▸ **PROBLEM**: Determine the count of lines in the data below that include the word "smiley", and give nothing besides it.

[Dataset entries]

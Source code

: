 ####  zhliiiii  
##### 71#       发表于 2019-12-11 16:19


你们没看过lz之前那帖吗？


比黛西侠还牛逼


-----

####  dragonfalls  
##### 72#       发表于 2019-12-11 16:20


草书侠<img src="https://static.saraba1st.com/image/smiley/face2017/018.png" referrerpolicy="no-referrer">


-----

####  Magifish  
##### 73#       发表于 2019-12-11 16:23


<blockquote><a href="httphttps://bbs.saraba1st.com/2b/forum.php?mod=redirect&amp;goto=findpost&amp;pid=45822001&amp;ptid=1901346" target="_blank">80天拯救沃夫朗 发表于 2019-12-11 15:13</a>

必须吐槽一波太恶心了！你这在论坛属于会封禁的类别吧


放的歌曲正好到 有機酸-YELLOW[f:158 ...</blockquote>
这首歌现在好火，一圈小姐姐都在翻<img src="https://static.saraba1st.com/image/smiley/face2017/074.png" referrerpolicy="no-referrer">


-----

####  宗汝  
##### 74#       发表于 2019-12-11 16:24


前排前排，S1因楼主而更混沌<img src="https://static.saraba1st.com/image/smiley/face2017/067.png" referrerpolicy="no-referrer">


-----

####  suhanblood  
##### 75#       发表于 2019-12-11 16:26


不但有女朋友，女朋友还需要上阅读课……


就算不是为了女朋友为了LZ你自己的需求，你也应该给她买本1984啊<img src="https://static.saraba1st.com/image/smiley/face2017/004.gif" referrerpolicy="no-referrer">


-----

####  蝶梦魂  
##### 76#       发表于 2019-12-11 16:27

▸ **OUTPUT**: 4